There is no solidarity like the solidarity of suffering for the sake of a common and worthwhile cause. There is no fellow-feeling, no sense of commitment and friendship like the one that comes from perseverance amidst the hardships of a difficult task. Only those who dare to descend into such depths of self-oblation can experience and attest to the reality of the bonds forged thereby. The elite and enlightened philosophers like Descartes and Berkeley can all-too-deftly doubt the reality of their experience of the world around them, and spin their complex and lengthy philosophies from such doubts. But no one (at least in my own experience) has entertained such skepticism when their own safety or sustenance is in question. For those who suffer with and for the poor and marginalized, there is no questioning the reality of their experiences. They know without any doubt that they are real, because the need to which they are responding is real.

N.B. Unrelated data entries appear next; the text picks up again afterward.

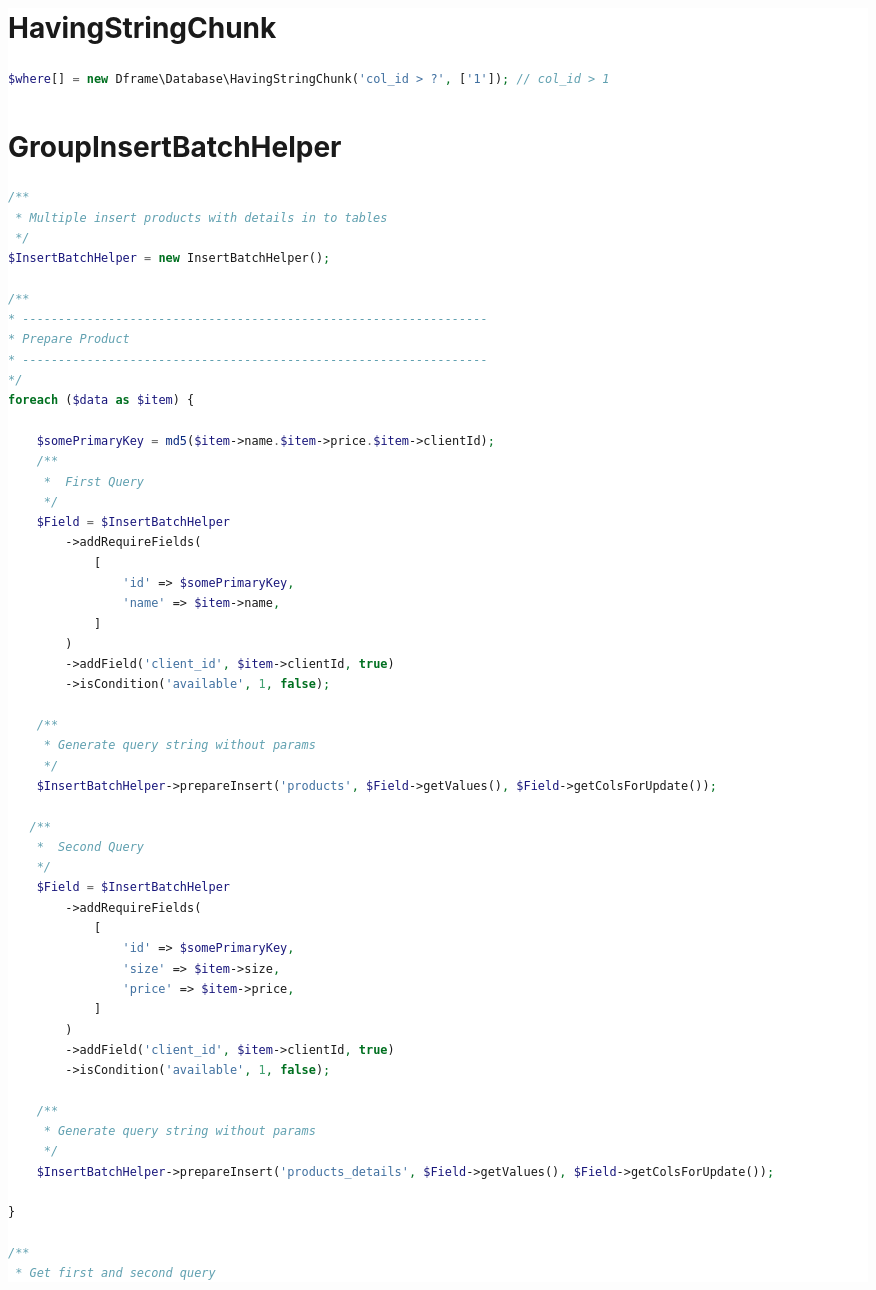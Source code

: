 HavingStringChunk
===================
```php
$where[] = new Dframe\Database\HavingStringChunk('col_id > ?', ['1']); // col_id > 1
```


GroupInsertBatchHelper
===================
```php
/**
 * Multiple insert products with details in to tables
 */
$InsertBatchHelper = new InsertBatchHelper();

/**
* -----------------------------------------------------------------
* Prepare Product
* -----------------------------------------------------------------
*/
foreach ($data as $item) {
    
    $somePrimaryKey = md5($item->name.$item->price.$item->clientId);
    /** 
     *  First Query
     */    
    $Field = $InsertBatchHelper
        ->addRequireFields(
            [
                'id' => $somePrimaryKey,
                'name' => $item->name,
            ]
        )
        ->addField('client_id', $item->clientId, true)
        ->isCondition('available', 1, false);
    
    /**
     * Generate query string without params
     */
    $InsertBatchHelper->prepareInsert('products', $Field->getValues(), $Field->getColsForUpdate());

   /** 
    *  Second Query
    */
    $Field = $InsertBatchHelper
        ->addRequireFields(
            [
                'id' => $somePrimaryKey,
                'size' => $item->size,
                'price' => $item->price,
            ]
        )
        ->addField('client_id', $item->clientId, true)
        ->isCondition('available', 1, false);
    
    /**
     * Generate query string without params
     */
    $InsertBatchHelper->prepareInsert('products_details', $Field->getValues(), $Field->getColsForUpdate());
    
}

/** 
 * Get first and second query  
```

  [^neerajsinghsonu/PDO_Class_Wrapper]: [neerajsinghsonu/PDO_Class_Wrapper](https://github.com/neerajsinghsonu/PDO_Class_Wrapper)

Similarly, though often in a more mysterious manner, reality calls out and coalesces around the common profession of Jesus as Lord. In those moments when “two or more are gathered,” where the experience of the Lord’s saving grace is palpably shared, there is no denying the real.

Thus unlike St. Peter, we do not find St. Paul ever struggling to determine whether his own experiences were real—even his “vision of the third heaven”! I would even contend that the question never arose in his mind, for the simple fact that he was too busy, too practical, and most of all too self-extended to entertain such flights of fancy. “I, Paul, am already being poured out like a libation,” he writes in the second reading for today. “I have competed well; I have finished the race; I have kept the faith.”

If St. Paul’s sanctity consisted, at least in part, in his self-effacing preoccupation with serving others, often at his own expense, then I have seen that sort of sanctity recapitulated many times in my own lifetime. I myself have certainly not attained to it—for, as you see, I am still bothering to write about it!—but I have perceived and experienced the crucial link between the apostolic age and our own: the kind of receptivity to God’s work that would allow an angel to liberate someone from imprisonment, and the sort of unswerving devotion to ministry and service in which a person could “pour themselves out” gladly on account of a divinely-inspired love of souls.